Mesmo com um agendamento cuidadoso, alguns momentos ainda levam a rede perto de seus limites. Para esses casos, a estrutura adiciona uma camada final: um otimizador de qualidade de energia ligado a dispositivos que podem injetar ou absorver potência reativa e filtrar ruído elétrico. Esse otimizador ajusta finamente o plano de carregamento do controlador para que as tensões permaneçam dentro de faixas de segurança estreitas e a distorção harmônica respeite padrões rígidos.

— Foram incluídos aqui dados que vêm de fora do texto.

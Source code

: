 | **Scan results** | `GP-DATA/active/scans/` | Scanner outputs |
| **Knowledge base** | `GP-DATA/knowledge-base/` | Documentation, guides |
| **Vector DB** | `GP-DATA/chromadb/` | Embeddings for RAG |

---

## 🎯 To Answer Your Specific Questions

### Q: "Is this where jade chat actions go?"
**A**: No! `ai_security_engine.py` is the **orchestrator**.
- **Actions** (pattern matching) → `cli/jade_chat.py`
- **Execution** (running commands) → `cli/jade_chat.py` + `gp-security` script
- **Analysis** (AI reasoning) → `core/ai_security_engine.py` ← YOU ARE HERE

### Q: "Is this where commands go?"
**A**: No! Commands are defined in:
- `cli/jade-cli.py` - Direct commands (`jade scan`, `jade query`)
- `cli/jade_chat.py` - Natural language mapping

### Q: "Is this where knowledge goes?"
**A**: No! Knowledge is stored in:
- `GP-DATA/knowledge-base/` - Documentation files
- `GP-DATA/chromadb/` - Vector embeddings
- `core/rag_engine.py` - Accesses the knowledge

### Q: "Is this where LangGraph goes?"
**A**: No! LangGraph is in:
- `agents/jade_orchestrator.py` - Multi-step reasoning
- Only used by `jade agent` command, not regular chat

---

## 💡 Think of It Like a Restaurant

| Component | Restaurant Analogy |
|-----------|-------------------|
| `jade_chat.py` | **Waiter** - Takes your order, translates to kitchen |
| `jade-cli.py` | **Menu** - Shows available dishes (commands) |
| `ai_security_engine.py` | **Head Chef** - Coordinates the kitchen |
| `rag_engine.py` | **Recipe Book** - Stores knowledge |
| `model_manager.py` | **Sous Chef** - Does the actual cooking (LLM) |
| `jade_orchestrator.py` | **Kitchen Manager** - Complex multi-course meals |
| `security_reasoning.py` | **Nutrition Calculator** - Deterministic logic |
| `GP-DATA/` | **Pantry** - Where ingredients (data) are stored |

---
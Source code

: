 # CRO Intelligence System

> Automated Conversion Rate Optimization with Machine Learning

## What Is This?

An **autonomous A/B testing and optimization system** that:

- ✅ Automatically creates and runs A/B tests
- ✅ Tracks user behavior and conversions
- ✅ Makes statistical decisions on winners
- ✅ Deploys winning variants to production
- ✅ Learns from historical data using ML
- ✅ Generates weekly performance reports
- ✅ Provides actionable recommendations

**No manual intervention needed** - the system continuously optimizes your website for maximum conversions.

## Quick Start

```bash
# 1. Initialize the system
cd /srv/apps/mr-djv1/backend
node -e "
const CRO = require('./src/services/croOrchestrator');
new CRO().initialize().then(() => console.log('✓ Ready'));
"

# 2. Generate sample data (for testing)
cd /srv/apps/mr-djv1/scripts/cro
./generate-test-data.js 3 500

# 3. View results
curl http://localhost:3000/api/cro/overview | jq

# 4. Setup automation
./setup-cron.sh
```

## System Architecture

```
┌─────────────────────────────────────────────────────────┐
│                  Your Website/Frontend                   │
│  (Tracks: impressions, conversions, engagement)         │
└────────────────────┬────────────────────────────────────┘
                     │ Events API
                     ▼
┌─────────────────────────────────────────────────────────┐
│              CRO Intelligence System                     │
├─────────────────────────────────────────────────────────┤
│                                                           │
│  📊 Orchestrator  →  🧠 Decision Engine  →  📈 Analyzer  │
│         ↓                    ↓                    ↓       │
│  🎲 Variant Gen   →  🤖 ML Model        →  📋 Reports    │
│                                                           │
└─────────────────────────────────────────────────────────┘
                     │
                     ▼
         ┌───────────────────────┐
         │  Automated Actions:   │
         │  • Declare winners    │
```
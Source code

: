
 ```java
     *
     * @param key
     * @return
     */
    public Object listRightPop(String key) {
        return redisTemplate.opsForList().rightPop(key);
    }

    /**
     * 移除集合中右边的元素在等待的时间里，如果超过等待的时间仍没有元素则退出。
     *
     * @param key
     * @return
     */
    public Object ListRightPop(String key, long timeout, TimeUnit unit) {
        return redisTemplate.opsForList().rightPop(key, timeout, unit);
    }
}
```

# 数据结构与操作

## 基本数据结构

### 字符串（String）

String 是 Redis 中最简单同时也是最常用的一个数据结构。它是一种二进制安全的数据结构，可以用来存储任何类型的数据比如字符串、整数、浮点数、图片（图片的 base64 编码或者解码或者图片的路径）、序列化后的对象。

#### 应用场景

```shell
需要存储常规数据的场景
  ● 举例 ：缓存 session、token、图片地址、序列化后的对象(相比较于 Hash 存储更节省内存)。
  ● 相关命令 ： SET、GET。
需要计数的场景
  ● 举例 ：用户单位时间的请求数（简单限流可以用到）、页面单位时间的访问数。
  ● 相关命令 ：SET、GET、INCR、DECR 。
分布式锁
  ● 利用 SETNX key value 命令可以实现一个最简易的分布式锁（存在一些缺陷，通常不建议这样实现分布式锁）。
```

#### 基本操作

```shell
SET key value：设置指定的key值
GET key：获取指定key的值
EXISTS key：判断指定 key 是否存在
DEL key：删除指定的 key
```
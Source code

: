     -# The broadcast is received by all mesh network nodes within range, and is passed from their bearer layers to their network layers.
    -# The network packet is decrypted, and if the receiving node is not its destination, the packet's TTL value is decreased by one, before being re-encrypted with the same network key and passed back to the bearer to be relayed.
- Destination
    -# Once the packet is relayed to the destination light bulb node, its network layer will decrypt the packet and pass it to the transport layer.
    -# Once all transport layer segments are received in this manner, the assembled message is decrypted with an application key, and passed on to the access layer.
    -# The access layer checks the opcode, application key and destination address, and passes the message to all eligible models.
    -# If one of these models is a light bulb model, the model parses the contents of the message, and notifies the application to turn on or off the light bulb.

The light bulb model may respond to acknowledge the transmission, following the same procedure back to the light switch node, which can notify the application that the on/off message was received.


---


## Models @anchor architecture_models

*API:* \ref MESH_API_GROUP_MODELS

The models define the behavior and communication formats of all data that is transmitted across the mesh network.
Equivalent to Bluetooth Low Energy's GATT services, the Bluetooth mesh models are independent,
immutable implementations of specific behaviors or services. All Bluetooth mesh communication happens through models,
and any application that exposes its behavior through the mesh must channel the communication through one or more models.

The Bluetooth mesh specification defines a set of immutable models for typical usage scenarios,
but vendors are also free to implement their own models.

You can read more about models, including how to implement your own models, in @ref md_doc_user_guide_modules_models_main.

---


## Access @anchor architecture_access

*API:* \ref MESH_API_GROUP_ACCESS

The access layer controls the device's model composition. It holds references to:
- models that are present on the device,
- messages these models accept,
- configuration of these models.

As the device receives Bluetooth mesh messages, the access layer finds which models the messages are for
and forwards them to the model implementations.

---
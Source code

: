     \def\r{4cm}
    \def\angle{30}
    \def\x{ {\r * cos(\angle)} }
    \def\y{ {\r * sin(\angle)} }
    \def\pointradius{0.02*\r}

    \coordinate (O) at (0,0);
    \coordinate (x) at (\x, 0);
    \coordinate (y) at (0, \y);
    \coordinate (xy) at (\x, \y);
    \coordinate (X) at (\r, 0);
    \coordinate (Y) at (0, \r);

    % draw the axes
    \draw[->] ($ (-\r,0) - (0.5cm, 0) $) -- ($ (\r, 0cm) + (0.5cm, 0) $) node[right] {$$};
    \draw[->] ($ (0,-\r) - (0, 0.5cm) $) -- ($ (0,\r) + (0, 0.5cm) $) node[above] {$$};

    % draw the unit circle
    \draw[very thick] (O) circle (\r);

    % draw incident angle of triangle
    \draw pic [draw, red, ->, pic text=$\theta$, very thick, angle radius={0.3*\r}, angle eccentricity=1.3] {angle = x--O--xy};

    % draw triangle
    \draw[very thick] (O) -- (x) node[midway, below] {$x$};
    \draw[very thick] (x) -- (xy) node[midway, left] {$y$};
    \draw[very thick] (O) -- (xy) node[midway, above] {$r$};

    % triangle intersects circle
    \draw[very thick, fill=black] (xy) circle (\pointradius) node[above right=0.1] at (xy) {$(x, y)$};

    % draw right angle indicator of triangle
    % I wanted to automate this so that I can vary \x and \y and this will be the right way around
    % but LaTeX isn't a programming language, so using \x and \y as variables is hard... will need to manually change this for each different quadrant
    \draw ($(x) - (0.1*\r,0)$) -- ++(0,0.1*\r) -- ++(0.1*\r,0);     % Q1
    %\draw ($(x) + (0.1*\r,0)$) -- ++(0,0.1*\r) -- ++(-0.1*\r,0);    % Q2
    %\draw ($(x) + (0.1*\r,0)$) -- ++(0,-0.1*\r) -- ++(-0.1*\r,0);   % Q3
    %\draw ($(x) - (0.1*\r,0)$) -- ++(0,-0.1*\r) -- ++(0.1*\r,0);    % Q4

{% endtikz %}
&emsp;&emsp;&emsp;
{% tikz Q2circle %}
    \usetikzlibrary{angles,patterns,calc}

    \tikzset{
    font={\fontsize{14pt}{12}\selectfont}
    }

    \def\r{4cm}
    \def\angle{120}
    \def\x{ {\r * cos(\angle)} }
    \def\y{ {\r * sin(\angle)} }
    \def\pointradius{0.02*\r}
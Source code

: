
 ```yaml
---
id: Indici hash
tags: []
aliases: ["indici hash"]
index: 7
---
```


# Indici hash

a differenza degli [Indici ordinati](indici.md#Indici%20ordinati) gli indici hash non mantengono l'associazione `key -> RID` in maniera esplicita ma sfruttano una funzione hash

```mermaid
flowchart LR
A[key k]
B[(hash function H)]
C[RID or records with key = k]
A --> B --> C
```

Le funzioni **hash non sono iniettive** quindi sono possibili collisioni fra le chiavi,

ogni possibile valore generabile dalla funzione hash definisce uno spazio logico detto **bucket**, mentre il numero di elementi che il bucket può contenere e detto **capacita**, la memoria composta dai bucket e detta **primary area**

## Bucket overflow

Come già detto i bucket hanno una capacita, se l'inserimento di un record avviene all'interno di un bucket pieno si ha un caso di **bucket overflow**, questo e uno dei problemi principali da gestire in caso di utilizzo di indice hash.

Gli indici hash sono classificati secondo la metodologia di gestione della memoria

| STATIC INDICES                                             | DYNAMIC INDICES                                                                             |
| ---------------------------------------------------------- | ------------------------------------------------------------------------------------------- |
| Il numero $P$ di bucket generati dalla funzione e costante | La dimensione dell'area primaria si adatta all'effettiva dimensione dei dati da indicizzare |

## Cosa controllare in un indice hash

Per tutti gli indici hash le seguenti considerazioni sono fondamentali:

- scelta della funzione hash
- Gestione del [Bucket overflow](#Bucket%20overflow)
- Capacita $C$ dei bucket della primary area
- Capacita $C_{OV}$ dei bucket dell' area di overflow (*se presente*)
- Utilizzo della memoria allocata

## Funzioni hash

Ele decide quando ativar um compensador de distribuição e filtros harmônicos, escolhendo configurações que mantêm a energia limpa ao mesmo tempo que minimizam perdas de energia extras e custos de operação.

O que as simulações revelam

Usando um modelo computacional detalhado de uma linha de distribuição de 11 kV alimentando 20 carregadores de VE diferentes, os autores comparam o carregamento sem controle com sua abordagem guiada por IA. Com o sistema inteligente ativo, a distorção harmônica média cai quase um terço, e os piores picos caem em mais de dois terços, trazendo a rede de volta aos limites recomendados. As oscilações de tensão diminuem, e o tempo em que o sistema passa fora da faixa segura é reduzido em cerca de três quartos. O fator de potência médio—uma medida de quão eficientemente a rede entrega potência útil—eleva-se de um valor na margem para confortavelmente acima do requisito típico. Ao mesmo tempo, a estrutura reduz o custo operacional total, em grande parte evitando picos desperdiçadores e perdas desnecessárias.

Equilibrando motoristas e a rede

Para leigos, a principal conclusão é que o problema não são os carros elétricos em si, mas como e quando eles consomem energia. Este estudo mostra que, com a combinação certa de previsão, controle adaptativo e hardware de limpeza direcionado, um grande número de VEs pode ser integrado às redes existentes sem apagar luzes nem danificar equipamentos. O sistema baseado em IA proposto age efetivamente como um controlador de tráfego para elétrons, orientando sessões de carregamento para que as baterias sejam carregadas a tempo, a rede permaneça em sua zona de conforto e o custo operacional total diminua. Se ampliada, esse tipo de coordenação inteligente poderia tornar a adoção em larga escala de VEs muito mais fácil e barata do que simplesmente reforçar excessivamente a rede.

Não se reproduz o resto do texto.